> _What needs to be done_
Your reply should hold every entry below exactly as written and none of the pictures.

──────── Exercise data

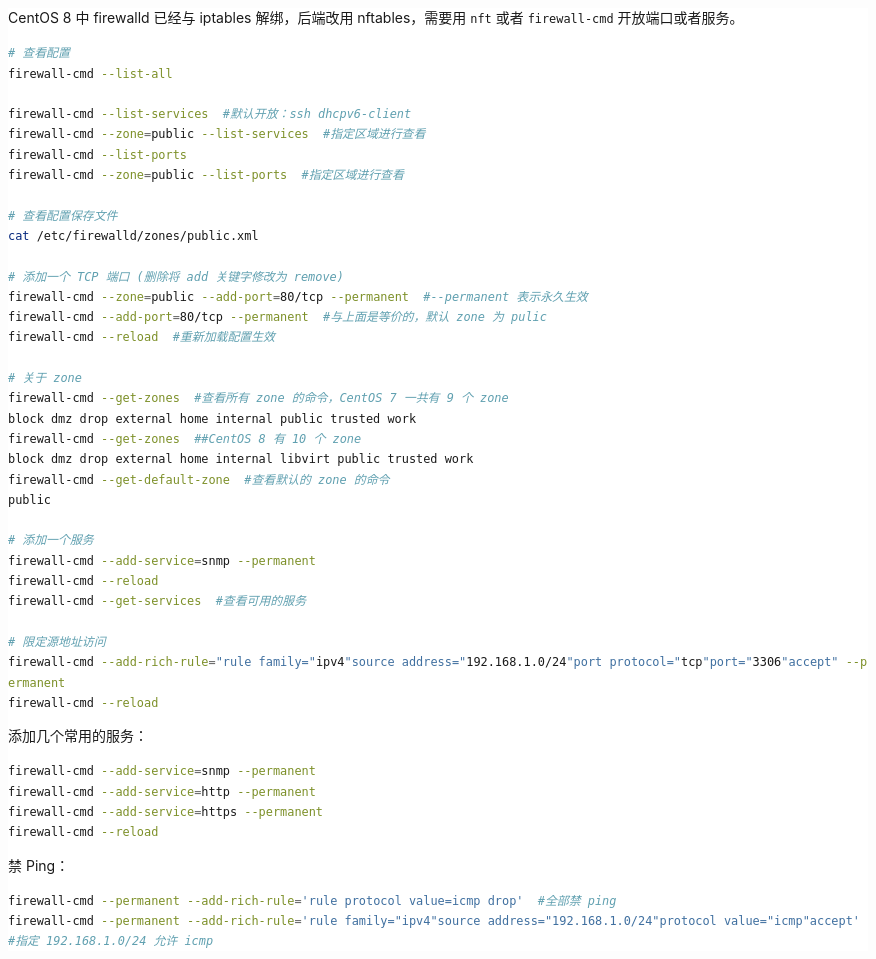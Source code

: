 CentOS 8 中 firewalld 已经与 iptables 解绑，后端改用 nftables，需要用
`nft` 或者 `firewall-cmd` 开放端口或者服务。

```bash
# 查看配置
firewall-cmd --list-all

firewall-cmd --list-services  #默认开放：ssh dhcpv6-client
firewall-cmd --zone=public --list-services  #指定区域进行查看
firewall-cmd --list-ports
firewall-cmd --zone=public --list-ports  #指定区域进行查看

# 查看配置保存文件
cat /etc/firewalld/zones/public.xml

# 添加一个 TCP 端口 (删除将 add 关键字修改为 remove)
firewall-cmd --zone=public --add-port=80/tcp --permanent  #--permanent 表示永久生效
firewall-cmd --add-port=80/tcp --permanent  #与上面是等价的，默认 zone 为 pulic
firewall-cmd --reload  #重新加载配置生效

# 关于 zone
firewall-cmd --get-zones  #查看所有 zone 的命令，CentOS 7 一共有 9 个 zone
block dmz drop external home internal public trusted work
firewall-cmd --get-zones  ##CentOS 8 有 10 个 zone
block dmz drop external home internal libvirt public trusted work
firewall-cmd --get-default-zone  #查看默认的 zone 的命令
public

# 添加一个服务
firewall-cmd --add-service=snmp --permanent
firewall-cmd --reload
firewall-cmd --get-services  #查看可用的服务

# 限定源地址访问
firewall-cmd --add-rich-rule="rule family="ipv4"source address="192.168.1.0/24"port protocol="tcp"port="3306"accept" --permanent
firewall-cmd --reload
```

添加几个常用的服务：

```bash
firewall-cmd --add-service=snmp --permanent
firewall-cmd --add-service=http --permanent
firewall-cmd --add-service=https --permanent
firewall-cmd --reload
```

禁 Ping：

```bash
firewall-cmd --permanent --add-rich-rule='rule protocol value=icmp drop'  #全部禁 ping
firewall-cmd --permanent --add-rich-rule='rule family="ipv4"source address="192.168.1.0/24"protocol value="icmp"accept'  #指定 192.168.1.0/24 允许 icmp
```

────────────────

> _Written answer_
Source code

: CentOS 8 中 firewalld 已经与 iptables 解绑，后端改用 nftables，需要用
`nft` 或者 `firewall-cmd` 开放端口或者服务。

```bash
# 查看配置
firewall-cmd --list-all

firewall-cmd --list-services  #默认开放：ssh dhcpv6-client
firewall-cmd --zone=public --list-services  #指定区域进行查看
firewall-cmd --list-ports
firewall-cmd --zone=public --list-ports  #指定区域进行查看

# 查看配置保存文件
cat /etc/firewalld/zones/public.xml

# 添加一个 TCP 端口 (删除将 add 关键字修改为 remove)
firewall-cmd --zone=public --add-port=80/tcp --permanent  #--permanent 表示永久生效
firewall-cmd --add-port=80/tcp --permanent  #与上面是等价的，默认 zone 为 pulic
firewall-cmd --reload  #重新加载配置生效

# 关于 zone
firewall-cmd --get-zones  #查看所有 zone 的命令，CentOS 7 一共有 9 个 zone
block dmz drop external home internal public trusted work
firewall-cmd --get-zones  ##CentOS 8 有 10 个 zone
block dmz drop external home internal libvirt public trusted work
firewall-cmd --get-default-zone  #查看默认的 zone 的命令
public

# 添加一个服务
firewall-cmd --add-service=snmp --permanent
firewall-cmd --reload
firewall-cmd --get-services  #查看可用的服务

# 限定源地址访问
firewall-cmd --add-rich-rule="rule family="ipv4"source address="192.168.1.0/24"port protocol="tcp"port="3306"accept" --permanent
firewall-cmd --reload
```

添加几个常用的服务：

```bash
firewall-cmd --add-service=snmp --permanent
firewall-cmd --add-service=http --permanent
firewall-cmd --add-service=https --permanent
firewall-cmd --reload
```

禁 Ping：

```bash
firewall-cmd --permanent --add-rich-rule='rule protocol value=icmp drop'  #全部禁 ping
firewall-cmd --permanent --add-rich-rule='rule family="ipv4"source address="192.168.1.0/24"protocol value="icmp"accept'  #指定 192.168.1.0/24 允许 icmp
```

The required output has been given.